Vous évoquez la figure de Violette Morris, « la hyène de la Gestapo », c’est un parti-pris contestable ? Surtout qu’à la page suivante vous évoquez le sort funeste des athlètes juives allemandes pendant cette période.

Cette femme a un destin hors du commun, elle porte le maillot de l’équipe de France de football, elle bat des records, est titrée nationalement, pratique l’athlétisme, le football, l’haltérophilie, l’équitation, la boxe, le cyclisme, l’automobile, jusqu’à devenir espionne pour les nazis et tortionnaires au service de la Gestapo. J’ai été interpelé par cette vie : comment est-ce possible de porter les valeurs du sport et de basculer dans l’horreur ? Le sport est le reflet de la société, il y a le meilleur et le pire. Dans chacun de nos ouvrages, on a montré les héros et héroïnes, les grands moments et les déviations, les crises, les scandales…

On connaît votre attachement au cyclisme et à la Grande boucle. Le Tour de France féminin est créé en 1984 mais supprimé cinq ans après. Aujourd’hui, un groupe de femmes cyclistes de l’association Donnons des elles au vélo tente de faire revivre cette preuve féminine en courant les mêmes étapes un jour avant les hommes. Qu’en pensez-vous ? Comme expliquez-vous qu’une épreuve féminine n’ait pas été réhabilitée ?

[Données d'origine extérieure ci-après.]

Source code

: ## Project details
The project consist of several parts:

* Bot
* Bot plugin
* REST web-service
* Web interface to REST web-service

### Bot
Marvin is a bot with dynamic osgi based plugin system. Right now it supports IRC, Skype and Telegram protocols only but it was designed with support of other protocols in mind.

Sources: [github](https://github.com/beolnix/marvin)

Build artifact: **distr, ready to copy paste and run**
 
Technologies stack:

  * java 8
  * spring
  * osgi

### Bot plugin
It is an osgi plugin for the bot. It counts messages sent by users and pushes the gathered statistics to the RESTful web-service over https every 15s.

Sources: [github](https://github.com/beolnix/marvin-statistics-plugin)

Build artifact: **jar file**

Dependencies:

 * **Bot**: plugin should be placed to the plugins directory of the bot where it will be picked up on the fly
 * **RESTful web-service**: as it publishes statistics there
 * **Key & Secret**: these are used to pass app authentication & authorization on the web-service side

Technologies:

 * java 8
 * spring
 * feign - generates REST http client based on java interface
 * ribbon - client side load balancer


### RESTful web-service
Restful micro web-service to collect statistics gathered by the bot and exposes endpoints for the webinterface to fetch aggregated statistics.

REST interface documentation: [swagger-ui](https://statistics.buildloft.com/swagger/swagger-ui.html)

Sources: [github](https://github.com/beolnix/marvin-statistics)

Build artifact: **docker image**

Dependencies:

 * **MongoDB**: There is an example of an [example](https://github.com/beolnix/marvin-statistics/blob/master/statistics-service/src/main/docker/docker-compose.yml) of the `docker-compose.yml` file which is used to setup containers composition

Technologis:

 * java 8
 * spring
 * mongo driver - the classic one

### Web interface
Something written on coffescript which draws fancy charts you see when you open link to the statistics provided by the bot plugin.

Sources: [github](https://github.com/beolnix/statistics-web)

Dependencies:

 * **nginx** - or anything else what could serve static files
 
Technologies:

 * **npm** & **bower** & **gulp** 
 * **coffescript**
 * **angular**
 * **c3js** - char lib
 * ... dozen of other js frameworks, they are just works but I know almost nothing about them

Malheureusement, la médiatisation et le sponsoring ne sont pas du tout au même niveau pour les filles que pour les garçons. J’ai parlé aux sponsors du Tour de France en leur demandant de mettre une partie du budget sur un Tour de France féminin : ils répondent NON ! Le Tour de France masculin phagocyte les budgets. Beaucoup de sponsors sont pleutres et n’ont pas envie de participer à un Tour féminin. Or, il faut beaucoup d’argent entre la privatisation de la route, le paiement de la gendarmerie, trouver des hôtels, les villages de départ, d’arrivée, la logistique, les infrastructures… Mais oui, le vélo au féminin mérite largement un Tour de France !

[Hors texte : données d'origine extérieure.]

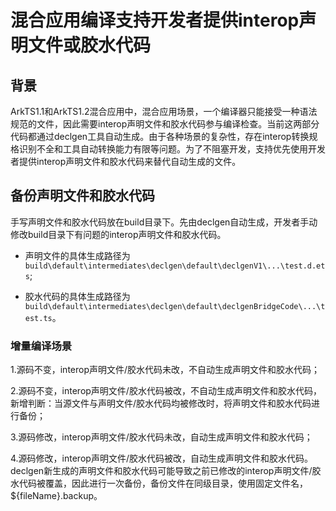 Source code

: # 混合应用编译支持开发者提供interop声明文件或胶水代码
## 背景
ArkTS1.1和ArkTS1.2混合应用中，混合应用场景，一个编译器只能接受一种语法规范的文件，因此需要interop声明文件和胶水代码参与编译检查。当前这两部分代码都通过declgen工具自动生成。由于各种场景的复杂性，存在interop转换规格识别不全和工具自动转换能力有限等问题。为了不阻塞开发，支持优先使用开发者提供interop声明文件和胶水代码来替代自动生成的文件。

## 备份声明文件和胶水代码

手写声明文件和胶水代码放在build目录下。先由declgen自动生成，开发者手动修改build目录下有问题的interop声明文件和胶水代码。

- 声明文件的具体生成路径为 `build\default\intermediates\declgen\default\declgenV1\...\test.d.ets`;

- 胶水代码的具体生成路径为 `build\default\intermediates\declgen\default\declgenBridgeCode\...\test.ts`。

### 增量编译场景
1.源码不变，interop声明文件/胶水代码未改，不自动生成声明文件和胶水代码；

2.源码不变，interop声明文件/胶水代码被改，不自动生成声明文件和胶水代码，新增判断：当源文件与声明文件/胶水代码均被修改时，将声明文件和胶水代码进行备份；

3.源码修改，interop声明文件/胶水代码未改，自动生成声明文件和胶水代码；

4.源码修改，interop声明文件/胶水代码被改，自动生成声明文件和胶水代码。declgen新生成的声明文件和胶水代码可能导致之前已修改的interop声明文件/胶水代码被覆盖，因此进行一次备份，备份文件在同级目录，使用固定文件名，${fileName}.backup。

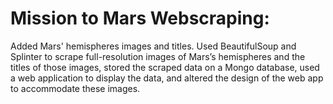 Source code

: # Mission to Mars Webscraping:

Added Mars' hemispheres images and titles. Used BeautifulSoup and Splinter to scrape full-resolution images of Mars’s hemispheres and the titles of those images, stored the scraped data on a Mongo database, used a web application to display the data, and altered the design of the web app to accommodate these images.
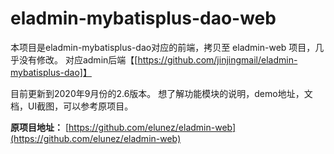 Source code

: # eladmin-mybatisplus-dao-web
本项目是eladmin-mybatisplus-dao对应的前端，拷贝至 eladmin-web 项目，几乎没有修改。
对应admin后端【[https://github.com/jinjingmail/eladmin-mybatisplus-dao]】

目前更新到2020年9月份的2.6版本。
想了解功能模块的说明，demo地址，文档，UI截图，可以参考原项目。

**原项目地址：**  [https://github.com/elunez/eladmin-web](https://github.com/elunez/eladmin-web)
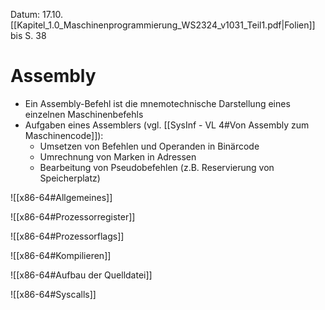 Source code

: Datum: 17.10.
[[Kapitel_1.0_Maschinenprogrammierung_WS2324_v1031_Teil1.pdf|Folien]] bis S. 38

# Assembly

- Ein Assembly-Befehl ist die mnemotechnische Darstellung eines einzelnen Maschinenbefehls
- Aufgaben eines Assemblers (vgl. [[SysInf - VL 4#Von Assembly zum Maschinencode]]):
	- Umsetzen von Befehlen und Operanden in Binärcode
	- Umrechnung von Marken in Adressen
	- Bearbeitung von Pseudobefehlen (z.B. Reservierung von Speicherplatz)

![[x86-64#Allgemeines]]

![[x86-64#Prozessorregister]]

![[x86-64#Prozessorflags]]

![[x86-64#Kompilieren]]

![[x86-64#Aufbau der Quelldatei]]

![[x86-64#Syscalls]]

Les sponsors ne suivent pas et pourtant le sport au féminin rapporte de plus en plus ?

Oui, il y a 4 millions de téléspectateurs pour les matchs de football féminin et 2 millions pour le rugby. Mais le système est simple : je suis retransmis, je suis vu, si je suis vu, ça intéresse le sponsor et inversement. C’est un combat, il faut prouver, montrer que le sport au féminin est spectaculaire, qu’il y a des championnes formidables, des histoires extraordinaires…

Apres l’affaire Weinstein, on a assisté à la libération de la parole des femmes dans tous les domaines de la vie – culture, politique, travail… Seul le monde du sport fait exception. Quelle est votre opinion ?

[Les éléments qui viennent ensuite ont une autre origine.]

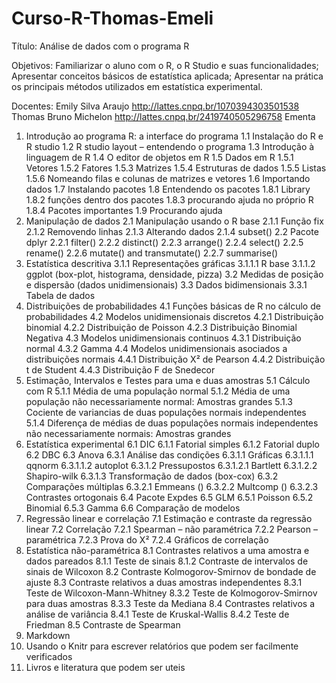 # Curso-R-Thomas-Emeli

Título:
Análise de dados com o programa R

Objetivos:
Familiarizar o aluno com o R, o R Studio e suas funcionalidades;
Apresentar conceitos básicos de estatística aplicada;
Apresentar na prática os principais métodos utilizados em estatística experimental.

Docentes:
Emily Silva Araujo
http://lattes.cnpq.br/1070394303501538
Thomas Bruno Michelon 
http://lattes.cnpq.br/2419740505296758
Ementa
1.	Introdução ao programa R: a interface do programa
1.1	Instalação do R e R studio
1.2	R studio layout – entendendo o programa
1.3	Introdução à linguagem de R
1.4	O editor de objetos em R
1.5	Dados em R
1.5.1	Vetores
1.5.2	Fatores
1.5.3	Matrizes
1.5.4	Estruturas de dados
1.5.5	Listas
1.5.6	Nomeando filas e colunas de matrizes e vetores
1.6	Importando dados
1.7	Instalando pacotes
1.8	Entendendo os pacotes
1.8.1	Library
1.8.2	funções dentro dos pacotes
1.8.3	procurando ajuda no próprio R
1.8.4	Pacotes importantes
1.9	Procurando ajuda
2.	Manipulação de dados
2.1	Manipulação usando o R base
2.1.1	Função fix
2.1.2	Removendo linhas
2.1.3	Alterando dados
2.1.4	subset()
2.2	Pacote dplyr
2.2.1	filter()
2.2.2	distinct()
2.2.3	arrange()
2.2.4	select()
2.2.5	rename()
2.2.6	mutate() and transmutate()
2.2.7	summarise()
3.	Estatística descritiva
3.1.1	Representações gráficas
3.1.1.1	R base
3.1.1.2	ggplot (box-plot, histograma, densidade, pizza)
3.2	Medidas de posição e dispersão (dados unidimensionais)
3.3	Dados bidimensionais
3.3.1	Tabela de dados
4.	Distribuições de probabilidades
4.1	Funções básicas de R no cálculo de probabilidades
4.2	Modelos unidimensionais discretos
4.2.1	Distribuição binomial
4.2.2	Distribuição de Poisson
4.2.3	Distribuição Binomial Negativa
4.3	Modelos unidimensionais continuos
4.3.1	Distribuição normal
4.3.2	Gamma
4.4	Modelos unidimensionais asociados a distribuições normais
4.4.1	Distribuição X² de Pearson
4.4.2	Distribuição t de Student
4.4.3	Distribuição F de Snedecor
5.	Estimação, Intervalos e Testes para uma e duas amostras
5.1	Cálculo com R
5.1.1	Média de uma população normal
5.1.2	Média de uma população não necessariamente normal: Amostras grandes
5.1.3	Cociente de variancias de duas populações normais independentes 
5.1.4	Diferença de médias de duas populações normais independentes não necessariamente normais: Amostras grandes
6.	Estatística experimental
6.1	DIC
6.1.1	Fatorial simples
6.1.2	Fatorial duplo
6.2	DBC
6.3	Anova
6.3.1	Análise das condições
6.3.1.1	Gráficas 
6.3.1.1.1	qqnorm
6.3.1.1.2	autoplot
6.3.1.2	Pressupostos
6.3.1.2.1	Bartlett
6.3.1.2.2	Shapiro-wilk
6.3.1.3	Transformação de dados (box-cox)
6.3.2	Comparações múltiplas
6.3.2.1	Emmeans ()
6.3.2.2	Multcomp ()
6.3.2.3	Contrastes ortogonais
6.4	Pacote Expdes
6.5	GLM
6.5.1	Poisson
6.5.2	Binomial
6.5.3	Gamma
6.6	Comparação de modelos
7.	Regressão linear e correlação
7.1	Estimação e contraste da regressão linear
7.2	Correlação
7.2.1	Spearman – não paramétrica
7.2.2	Pearson – paramétrica
7.2.3	Prova do X²
7.2.4	Gráficos de correlação
8.	Estatística não-paramétrica
8.1	Contrastes relativos a uma amostra e dados pareados
8.1.1	Teste de sinais
8.1.2	Contraste de intervalos de sinais de Wilcoxon
8.2	Contraste Kolmogorov-Smirnov de bondade de ajuste
8.3	Contraste relativos a duas amostras independentes
8.3.1	Teste de Wilcoxon-Mann-Whitney
8.3.2	Teste de Kolmogorov-Smirnov para duas amostras
8.3.3	Teste da Mediana
8.4	Contrastes relativos a análise de variância
8.4.1	Teste de Kruskal-Wallis
8.4.2	Teste de Friedman
8.5	Contraste de Spearman
9.	Markdown
10.	Usando o Knitr para escrever relatórios que podem ser facilmente verificados
11.	Livros e literatura que podem ser uteis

Evidemment, cela existe dans le sport. Le sport n’est pas épargné par ces histoires de harcèlements, d’agressions, de viols. Il faut libérer la parole, permettre aux femmes victimes de pouvoir parler et qu’il y ait des sanctions sérieuses. Dans le sport, la question du corps, du physique est centrale. Ainsi, certains passent d’un conseil à un mauvais geste et des violences graves. De plus, quand on est coach, il est facile d’avoir une emprise sur des athlètes. Le sport est un domaine où nous devons être encore plus en alerte que dans d’autres domaines.

D’où vous vient cet engagement pour l’égalité ?

J’ai vu mon père travailler toute sa vie avec ma mère, l’un en face de l’autre, dans l’amour. J’ai vu mon père aimer ma mère, la respecter, l’écouter et cela vous marque. Par la suite, j’ai eu beaucoup d’amies avec qui j’ai fait du sport en mixité. Il y a une intelligence d’un certain nombre de sports à avoir inventé la mixité comme la voile, le jumping, le ski…

Y-a-t-il une sportive qui vous a particulièrement touché et à qui vous voudriez rendre hommage ?

Parmi celles qui m’ont le plus bluffé, il y a Jeanne-Geneviève Labrosse, la première parachutiste. D’après vous, en quelle année la première femme a sauté en parachute ? 1799 ! Elle saute d’un ballon à 900 mètres d’altitude, en robe, parce qu’elle a confiance et par amour pour Garnerin, l’inventeur du parachute. Pour les contemporaines, Laura Flessel est le prototypemême de la grande championne et de la femme accomplie. Double championne olympique, championne du monde, elle m’a fait hurler de joie lors de ses victoires mais également pleurer à Londres au moment où elle est éliminée.